Task directions: Restate exactly the lines from the top of the listing below to the line containing "Category: [LA PROVINCIA"; the remaining lines are not wanted.

Provided records:
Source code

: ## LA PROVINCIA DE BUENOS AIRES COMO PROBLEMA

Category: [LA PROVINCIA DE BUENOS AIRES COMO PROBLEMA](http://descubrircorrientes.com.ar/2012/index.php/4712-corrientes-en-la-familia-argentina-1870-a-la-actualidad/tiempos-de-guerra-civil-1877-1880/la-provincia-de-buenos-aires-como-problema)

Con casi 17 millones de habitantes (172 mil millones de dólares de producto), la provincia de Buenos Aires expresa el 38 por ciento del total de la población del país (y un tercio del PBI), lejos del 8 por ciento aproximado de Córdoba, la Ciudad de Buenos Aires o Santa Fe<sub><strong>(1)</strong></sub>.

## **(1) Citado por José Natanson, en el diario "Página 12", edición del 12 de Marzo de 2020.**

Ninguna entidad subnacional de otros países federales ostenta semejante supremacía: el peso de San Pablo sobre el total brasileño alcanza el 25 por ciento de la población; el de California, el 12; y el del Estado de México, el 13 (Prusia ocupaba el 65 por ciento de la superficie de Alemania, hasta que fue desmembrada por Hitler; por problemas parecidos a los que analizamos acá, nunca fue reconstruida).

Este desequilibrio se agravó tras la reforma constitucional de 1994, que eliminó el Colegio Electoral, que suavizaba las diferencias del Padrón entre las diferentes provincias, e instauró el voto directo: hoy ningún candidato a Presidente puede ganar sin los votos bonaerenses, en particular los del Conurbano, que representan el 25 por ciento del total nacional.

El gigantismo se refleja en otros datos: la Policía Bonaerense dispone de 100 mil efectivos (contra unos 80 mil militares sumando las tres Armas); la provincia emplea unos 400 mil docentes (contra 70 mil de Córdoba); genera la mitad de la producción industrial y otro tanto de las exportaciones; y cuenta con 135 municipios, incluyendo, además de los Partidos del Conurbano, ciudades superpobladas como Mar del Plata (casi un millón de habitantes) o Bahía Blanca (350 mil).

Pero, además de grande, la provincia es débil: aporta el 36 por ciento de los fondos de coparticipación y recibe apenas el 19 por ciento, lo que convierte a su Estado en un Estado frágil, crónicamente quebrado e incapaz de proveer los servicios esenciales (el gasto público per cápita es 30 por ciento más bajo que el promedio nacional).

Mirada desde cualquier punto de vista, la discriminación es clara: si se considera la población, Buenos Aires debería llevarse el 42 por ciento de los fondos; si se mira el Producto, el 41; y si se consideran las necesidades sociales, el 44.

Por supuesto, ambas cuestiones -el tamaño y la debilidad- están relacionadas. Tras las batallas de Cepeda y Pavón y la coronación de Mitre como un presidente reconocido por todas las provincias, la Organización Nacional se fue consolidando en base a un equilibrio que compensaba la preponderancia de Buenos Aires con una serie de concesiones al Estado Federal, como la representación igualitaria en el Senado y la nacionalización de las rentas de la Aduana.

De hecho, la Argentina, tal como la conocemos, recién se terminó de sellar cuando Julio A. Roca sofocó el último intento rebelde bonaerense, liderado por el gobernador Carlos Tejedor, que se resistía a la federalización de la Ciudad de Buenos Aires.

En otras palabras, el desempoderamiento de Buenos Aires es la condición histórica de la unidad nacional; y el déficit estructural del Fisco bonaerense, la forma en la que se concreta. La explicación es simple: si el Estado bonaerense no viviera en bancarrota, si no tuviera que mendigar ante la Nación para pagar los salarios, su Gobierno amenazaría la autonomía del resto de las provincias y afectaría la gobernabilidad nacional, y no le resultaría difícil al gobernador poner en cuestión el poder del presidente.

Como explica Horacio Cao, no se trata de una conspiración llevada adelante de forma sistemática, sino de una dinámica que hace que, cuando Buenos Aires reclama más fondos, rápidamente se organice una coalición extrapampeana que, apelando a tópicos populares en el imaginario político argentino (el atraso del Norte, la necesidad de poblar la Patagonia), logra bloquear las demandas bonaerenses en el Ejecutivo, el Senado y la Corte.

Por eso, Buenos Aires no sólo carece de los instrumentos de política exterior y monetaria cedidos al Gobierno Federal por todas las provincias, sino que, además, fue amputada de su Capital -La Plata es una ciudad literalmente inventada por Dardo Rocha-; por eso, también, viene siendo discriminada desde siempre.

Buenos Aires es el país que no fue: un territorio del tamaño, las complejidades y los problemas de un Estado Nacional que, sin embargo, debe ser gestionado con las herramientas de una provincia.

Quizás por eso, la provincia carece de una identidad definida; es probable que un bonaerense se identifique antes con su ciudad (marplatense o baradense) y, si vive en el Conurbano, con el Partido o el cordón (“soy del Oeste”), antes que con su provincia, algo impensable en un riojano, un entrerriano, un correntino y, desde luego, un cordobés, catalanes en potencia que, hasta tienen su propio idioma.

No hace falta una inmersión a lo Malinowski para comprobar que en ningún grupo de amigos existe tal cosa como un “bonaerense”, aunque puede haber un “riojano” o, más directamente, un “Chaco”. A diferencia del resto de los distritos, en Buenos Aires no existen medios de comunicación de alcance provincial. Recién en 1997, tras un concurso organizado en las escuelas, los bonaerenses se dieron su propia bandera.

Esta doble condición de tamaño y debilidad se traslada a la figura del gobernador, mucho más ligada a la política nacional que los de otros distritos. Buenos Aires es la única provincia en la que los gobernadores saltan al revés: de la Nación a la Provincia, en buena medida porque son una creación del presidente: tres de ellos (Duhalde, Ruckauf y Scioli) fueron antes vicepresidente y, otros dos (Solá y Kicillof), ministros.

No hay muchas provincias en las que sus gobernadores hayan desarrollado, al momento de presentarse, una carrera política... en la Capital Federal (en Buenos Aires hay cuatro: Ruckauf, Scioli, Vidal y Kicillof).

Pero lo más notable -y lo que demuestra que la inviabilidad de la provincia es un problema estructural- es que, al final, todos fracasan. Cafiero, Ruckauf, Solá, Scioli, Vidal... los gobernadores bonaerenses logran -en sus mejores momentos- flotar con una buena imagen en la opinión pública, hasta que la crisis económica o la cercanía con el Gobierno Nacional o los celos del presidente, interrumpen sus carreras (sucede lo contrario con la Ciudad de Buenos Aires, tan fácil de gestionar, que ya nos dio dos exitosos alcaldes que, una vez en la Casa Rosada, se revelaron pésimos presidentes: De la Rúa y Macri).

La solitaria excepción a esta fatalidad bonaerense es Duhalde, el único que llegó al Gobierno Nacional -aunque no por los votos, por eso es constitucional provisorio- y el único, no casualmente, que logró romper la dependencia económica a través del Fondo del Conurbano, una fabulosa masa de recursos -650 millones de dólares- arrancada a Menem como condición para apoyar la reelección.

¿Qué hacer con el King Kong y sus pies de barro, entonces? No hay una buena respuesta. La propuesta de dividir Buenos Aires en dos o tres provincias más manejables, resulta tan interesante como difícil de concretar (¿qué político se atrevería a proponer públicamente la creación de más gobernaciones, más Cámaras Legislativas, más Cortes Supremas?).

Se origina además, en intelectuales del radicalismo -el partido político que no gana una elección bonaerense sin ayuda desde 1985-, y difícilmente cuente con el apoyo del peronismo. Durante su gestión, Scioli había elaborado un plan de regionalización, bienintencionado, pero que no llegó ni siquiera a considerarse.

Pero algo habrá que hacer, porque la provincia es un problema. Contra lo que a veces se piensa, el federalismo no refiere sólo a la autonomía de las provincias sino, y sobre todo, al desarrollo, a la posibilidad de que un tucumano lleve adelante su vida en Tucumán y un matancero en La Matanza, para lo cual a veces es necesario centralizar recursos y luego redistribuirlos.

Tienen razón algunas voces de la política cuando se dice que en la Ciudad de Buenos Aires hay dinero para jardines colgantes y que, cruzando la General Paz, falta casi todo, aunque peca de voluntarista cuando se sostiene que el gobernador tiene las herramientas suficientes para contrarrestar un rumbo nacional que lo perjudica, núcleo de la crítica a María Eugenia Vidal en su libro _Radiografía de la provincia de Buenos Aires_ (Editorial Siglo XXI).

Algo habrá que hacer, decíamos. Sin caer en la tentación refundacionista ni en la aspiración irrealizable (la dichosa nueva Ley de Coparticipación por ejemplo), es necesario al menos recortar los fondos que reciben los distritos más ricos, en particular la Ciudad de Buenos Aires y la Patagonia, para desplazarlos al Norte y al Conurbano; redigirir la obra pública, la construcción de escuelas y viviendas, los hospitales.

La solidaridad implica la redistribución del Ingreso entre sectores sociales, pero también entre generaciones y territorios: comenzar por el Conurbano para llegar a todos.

Solution to this task:
Source code

: ## LA PROVINCIA DE BUENOS AIRES COMO PROBLEMA

Category: [LA PROVINCIA DE BUENOS AIRES COMO PROBLEMA](http://descubrircorrientes.com.ar/2012/index.php/4712-corrientes-en-la-familia-argentina-1870-a-la-actualidad/tiempos-de-guerra-civil-1877-1880/la-provincia-de-buenos-aires-como-problema)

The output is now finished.